“Sebaik—." Telinga Gema bergerak, menangkap resonansi kecil. "Kamu mendengarnya, Cy?"
"Ya. Seperti seseorang yang merapalkan sebuah mantra dalam bisikan."
Gema mencoba lebih fokus untuk menangkap suara itu. Dia mulai mencari, berjalan, mencari asal suara, tapi tiba-tiba ada sebuah tangan yang menahan bahunya.
Gema menjerit. Si pelaku seketika membungkam mulut dan muncul ke hadapan.
Nalendra?
Terkadang Gema jadi ngeri karena lelaki ini selalu muncul tiba-tiba bagai jelangkung kurang kerjaan. Bahkan selalu di waktu dan tempat yang bisa dibilang tak wajar.
"Kan, sudah aku bilang." Nalendra tersenyum. "Di mana ada kamu, pasti ada aku. Ya, kecuali itu rumahmu dan kamar mandi. Dua wilayah itu sulit kudekati." Sekarang lebih mengerikan karena dia seolah bisa membaca pikiran.
Gema menjauhkan telapak tangan Nalendra dari bibirnya. Alis berkerut tidak suka. "Sedang apa kamu di sini?"
"Justru aku yang bertanya sedang apa kamu di sini? Sekarang sudah waktunya pelajaran. Aku disuruh mengambil buku tugas yang lupa dibawa oleh tunanganmu."

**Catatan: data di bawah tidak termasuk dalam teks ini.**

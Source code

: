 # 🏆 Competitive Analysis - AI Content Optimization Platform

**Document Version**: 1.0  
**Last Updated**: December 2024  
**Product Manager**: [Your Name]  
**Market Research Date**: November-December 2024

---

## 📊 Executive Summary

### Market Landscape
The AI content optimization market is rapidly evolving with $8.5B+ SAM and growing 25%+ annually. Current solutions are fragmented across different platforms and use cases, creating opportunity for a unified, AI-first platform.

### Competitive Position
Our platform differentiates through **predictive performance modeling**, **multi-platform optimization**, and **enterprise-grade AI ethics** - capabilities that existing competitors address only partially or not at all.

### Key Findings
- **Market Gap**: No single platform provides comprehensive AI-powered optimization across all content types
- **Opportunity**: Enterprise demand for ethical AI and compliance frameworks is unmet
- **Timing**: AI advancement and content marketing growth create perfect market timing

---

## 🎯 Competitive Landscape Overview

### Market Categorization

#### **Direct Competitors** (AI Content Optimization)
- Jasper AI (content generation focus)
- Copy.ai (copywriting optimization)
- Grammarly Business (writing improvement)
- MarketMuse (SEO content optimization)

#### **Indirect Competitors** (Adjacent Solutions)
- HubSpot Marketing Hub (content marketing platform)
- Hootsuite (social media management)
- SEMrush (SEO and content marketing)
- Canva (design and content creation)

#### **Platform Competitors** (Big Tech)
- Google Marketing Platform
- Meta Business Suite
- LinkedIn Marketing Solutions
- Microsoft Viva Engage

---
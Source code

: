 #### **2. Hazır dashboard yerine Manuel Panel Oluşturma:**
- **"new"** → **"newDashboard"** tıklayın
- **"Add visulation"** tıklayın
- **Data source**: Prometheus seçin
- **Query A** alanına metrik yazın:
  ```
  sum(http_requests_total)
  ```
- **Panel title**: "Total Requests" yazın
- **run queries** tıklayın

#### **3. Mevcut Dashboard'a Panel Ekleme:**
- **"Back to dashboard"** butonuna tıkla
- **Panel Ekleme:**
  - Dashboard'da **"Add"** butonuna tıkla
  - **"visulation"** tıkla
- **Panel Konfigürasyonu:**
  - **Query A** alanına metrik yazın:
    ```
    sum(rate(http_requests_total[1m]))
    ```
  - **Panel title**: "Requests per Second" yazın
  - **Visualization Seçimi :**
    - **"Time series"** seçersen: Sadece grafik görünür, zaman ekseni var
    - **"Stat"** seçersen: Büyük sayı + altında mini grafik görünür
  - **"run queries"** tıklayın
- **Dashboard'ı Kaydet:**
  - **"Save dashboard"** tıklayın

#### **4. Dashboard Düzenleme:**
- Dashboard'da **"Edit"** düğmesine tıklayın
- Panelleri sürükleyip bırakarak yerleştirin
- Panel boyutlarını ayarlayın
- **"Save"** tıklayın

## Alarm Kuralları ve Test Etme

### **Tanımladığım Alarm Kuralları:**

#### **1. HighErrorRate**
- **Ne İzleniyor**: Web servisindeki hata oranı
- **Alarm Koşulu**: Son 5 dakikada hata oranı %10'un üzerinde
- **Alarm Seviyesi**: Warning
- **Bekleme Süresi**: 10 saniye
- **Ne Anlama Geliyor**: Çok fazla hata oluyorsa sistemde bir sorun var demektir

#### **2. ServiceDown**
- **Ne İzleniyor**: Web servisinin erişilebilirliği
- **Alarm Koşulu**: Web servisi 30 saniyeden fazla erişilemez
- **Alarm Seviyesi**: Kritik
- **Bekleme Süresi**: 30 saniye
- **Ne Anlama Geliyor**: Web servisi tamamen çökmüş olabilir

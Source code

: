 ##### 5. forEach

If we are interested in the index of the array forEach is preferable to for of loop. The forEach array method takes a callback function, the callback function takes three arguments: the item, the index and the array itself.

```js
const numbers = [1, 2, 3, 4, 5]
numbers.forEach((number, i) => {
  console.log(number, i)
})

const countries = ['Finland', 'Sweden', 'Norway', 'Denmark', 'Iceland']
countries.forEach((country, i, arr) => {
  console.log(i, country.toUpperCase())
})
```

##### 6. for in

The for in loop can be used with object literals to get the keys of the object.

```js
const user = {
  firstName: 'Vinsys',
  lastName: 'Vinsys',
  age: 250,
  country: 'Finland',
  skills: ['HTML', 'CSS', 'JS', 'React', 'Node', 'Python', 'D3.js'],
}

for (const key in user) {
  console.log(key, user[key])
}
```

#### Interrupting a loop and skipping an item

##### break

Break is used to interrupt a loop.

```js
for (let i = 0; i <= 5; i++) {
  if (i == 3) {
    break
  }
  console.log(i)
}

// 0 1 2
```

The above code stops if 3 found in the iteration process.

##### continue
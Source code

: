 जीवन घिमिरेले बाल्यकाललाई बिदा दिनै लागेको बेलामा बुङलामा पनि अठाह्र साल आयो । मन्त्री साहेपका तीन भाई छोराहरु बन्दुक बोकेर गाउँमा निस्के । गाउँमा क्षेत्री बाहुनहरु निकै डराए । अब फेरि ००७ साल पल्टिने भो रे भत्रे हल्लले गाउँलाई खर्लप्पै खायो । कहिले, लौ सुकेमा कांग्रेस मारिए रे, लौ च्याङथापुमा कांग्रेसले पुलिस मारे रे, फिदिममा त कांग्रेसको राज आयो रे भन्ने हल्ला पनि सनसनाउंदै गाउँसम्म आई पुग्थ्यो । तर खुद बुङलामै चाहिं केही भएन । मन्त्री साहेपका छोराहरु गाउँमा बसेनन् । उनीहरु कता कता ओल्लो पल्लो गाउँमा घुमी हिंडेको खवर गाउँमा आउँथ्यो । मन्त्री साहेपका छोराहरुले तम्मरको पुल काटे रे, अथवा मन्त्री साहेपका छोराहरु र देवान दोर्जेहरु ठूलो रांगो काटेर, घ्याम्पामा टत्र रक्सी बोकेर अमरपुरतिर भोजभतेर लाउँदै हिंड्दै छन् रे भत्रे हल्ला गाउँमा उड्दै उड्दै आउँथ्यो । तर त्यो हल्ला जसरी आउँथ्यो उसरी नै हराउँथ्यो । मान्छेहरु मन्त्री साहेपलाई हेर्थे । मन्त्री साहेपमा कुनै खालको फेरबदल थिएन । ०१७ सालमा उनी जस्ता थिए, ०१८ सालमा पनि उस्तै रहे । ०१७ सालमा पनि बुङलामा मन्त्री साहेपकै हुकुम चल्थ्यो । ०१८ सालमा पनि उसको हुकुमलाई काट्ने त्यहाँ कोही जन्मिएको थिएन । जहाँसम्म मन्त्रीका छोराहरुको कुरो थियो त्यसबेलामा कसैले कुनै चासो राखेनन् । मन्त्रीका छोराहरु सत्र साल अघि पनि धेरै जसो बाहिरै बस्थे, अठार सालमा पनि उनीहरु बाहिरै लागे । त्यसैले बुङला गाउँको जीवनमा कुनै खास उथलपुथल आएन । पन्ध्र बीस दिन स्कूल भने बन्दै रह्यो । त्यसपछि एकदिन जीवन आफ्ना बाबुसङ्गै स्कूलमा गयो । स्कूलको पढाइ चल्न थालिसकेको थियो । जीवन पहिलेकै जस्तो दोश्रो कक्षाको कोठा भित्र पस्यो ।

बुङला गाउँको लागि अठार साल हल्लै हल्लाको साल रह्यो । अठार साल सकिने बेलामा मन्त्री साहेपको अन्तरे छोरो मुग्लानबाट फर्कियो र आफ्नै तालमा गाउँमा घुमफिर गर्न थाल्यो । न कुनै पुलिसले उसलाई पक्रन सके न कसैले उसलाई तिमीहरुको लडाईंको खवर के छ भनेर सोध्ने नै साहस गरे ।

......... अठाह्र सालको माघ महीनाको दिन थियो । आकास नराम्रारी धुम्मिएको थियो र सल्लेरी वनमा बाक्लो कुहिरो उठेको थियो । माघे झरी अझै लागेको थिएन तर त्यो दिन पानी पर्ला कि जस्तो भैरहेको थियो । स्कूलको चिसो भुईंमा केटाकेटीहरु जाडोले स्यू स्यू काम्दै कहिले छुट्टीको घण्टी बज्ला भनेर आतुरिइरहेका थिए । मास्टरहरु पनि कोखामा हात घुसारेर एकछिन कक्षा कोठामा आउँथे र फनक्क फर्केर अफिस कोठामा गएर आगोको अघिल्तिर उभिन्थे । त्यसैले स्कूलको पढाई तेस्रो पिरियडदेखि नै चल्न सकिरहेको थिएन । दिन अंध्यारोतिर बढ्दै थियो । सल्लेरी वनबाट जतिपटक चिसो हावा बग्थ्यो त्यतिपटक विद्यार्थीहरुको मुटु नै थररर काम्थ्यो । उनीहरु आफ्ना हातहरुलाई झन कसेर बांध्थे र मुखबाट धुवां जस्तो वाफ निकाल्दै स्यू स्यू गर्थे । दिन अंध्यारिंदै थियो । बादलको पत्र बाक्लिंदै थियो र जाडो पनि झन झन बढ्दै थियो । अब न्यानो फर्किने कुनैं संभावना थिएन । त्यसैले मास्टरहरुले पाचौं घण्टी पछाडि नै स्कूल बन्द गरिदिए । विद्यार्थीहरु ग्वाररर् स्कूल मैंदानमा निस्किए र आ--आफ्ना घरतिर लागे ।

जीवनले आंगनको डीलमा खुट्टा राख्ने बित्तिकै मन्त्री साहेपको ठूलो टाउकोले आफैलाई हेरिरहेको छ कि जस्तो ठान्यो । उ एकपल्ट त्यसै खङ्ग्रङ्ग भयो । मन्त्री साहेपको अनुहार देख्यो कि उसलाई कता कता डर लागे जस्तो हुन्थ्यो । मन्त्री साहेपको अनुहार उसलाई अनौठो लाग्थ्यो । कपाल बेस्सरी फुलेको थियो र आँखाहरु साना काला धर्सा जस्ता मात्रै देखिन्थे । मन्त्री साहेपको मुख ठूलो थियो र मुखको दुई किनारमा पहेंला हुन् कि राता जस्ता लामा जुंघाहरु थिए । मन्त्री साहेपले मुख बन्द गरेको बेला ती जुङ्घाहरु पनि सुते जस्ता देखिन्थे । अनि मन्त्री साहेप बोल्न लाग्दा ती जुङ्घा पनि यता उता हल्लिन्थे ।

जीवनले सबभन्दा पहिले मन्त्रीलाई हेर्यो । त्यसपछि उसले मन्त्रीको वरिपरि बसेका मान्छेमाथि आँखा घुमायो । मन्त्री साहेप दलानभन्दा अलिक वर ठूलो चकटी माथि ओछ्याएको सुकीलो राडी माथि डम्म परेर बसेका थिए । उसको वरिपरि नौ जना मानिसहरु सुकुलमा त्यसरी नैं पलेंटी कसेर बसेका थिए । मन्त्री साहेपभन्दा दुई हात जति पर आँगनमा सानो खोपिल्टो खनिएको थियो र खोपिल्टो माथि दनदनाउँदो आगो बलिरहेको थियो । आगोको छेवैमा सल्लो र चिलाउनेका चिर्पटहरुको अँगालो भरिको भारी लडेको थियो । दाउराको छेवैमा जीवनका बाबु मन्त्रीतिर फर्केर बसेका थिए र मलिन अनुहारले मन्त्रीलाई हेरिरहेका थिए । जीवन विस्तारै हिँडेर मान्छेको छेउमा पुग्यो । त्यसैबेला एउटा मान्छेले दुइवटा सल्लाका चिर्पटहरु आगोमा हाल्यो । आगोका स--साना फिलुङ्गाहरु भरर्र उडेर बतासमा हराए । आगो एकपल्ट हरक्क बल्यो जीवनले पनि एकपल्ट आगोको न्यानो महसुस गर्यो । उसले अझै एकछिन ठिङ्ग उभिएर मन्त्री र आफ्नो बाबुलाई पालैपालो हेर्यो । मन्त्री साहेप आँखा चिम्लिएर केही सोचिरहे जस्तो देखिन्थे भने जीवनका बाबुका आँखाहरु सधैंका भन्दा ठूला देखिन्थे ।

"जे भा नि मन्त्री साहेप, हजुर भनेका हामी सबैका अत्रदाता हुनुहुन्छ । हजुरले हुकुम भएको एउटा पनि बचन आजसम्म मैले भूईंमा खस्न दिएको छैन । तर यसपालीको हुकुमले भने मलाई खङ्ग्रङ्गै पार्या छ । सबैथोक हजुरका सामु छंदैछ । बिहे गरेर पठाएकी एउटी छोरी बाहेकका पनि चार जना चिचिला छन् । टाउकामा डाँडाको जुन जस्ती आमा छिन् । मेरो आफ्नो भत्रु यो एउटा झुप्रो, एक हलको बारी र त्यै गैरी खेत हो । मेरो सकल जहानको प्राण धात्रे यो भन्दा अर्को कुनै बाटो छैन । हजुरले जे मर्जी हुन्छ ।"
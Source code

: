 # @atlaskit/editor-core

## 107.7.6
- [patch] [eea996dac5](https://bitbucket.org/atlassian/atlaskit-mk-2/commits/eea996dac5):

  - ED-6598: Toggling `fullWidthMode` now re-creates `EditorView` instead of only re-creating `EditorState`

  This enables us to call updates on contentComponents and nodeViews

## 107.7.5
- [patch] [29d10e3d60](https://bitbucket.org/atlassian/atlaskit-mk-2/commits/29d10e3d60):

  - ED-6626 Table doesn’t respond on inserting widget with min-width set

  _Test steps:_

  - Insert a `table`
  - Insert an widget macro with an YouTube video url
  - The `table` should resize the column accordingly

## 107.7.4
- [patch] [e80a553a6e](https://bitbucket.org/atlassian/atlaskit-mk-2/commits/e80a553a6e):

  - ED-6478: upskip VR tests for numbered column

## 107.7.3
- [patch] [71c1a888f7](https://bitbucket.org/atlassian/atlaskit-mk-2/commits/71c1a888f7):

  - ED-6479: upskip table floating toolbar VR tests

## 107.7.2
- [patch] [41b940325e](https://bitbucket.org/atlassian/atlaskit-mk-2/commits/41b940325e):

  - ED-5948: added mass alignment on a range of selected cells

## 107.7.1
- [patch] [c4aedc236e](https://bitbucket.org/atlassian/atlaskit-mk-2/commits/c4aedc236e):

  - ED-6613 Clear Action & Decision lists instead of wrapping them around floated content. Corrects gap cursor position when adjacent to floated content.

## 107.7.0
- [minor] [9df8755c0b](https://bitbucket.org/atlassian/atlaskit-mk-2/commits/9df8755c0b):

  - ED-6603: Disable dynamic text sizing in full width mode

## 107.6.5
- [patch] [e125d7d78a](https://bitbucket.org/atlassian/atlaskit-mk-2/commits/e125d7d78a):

Ketika Nalendra berkata 'tunangan', saat itulah wajahnya berubah sangat dingin. Pancaran dari rasa sangat tidak suka.
Gema tersadar sesuatu. "Bukannya pelajaran Pak Enrda di jam ke tiga?"
"Mana aku tahu." Nalendra mengendikkan bahu. Lantas berbalik, memasukkan kedua tangan ke kantong celana dan berjalan menjauh. "Tanya saja sendiri padanya. Dia bahkan sempat menanyakan keberadaanmu yang belum ada di kelas."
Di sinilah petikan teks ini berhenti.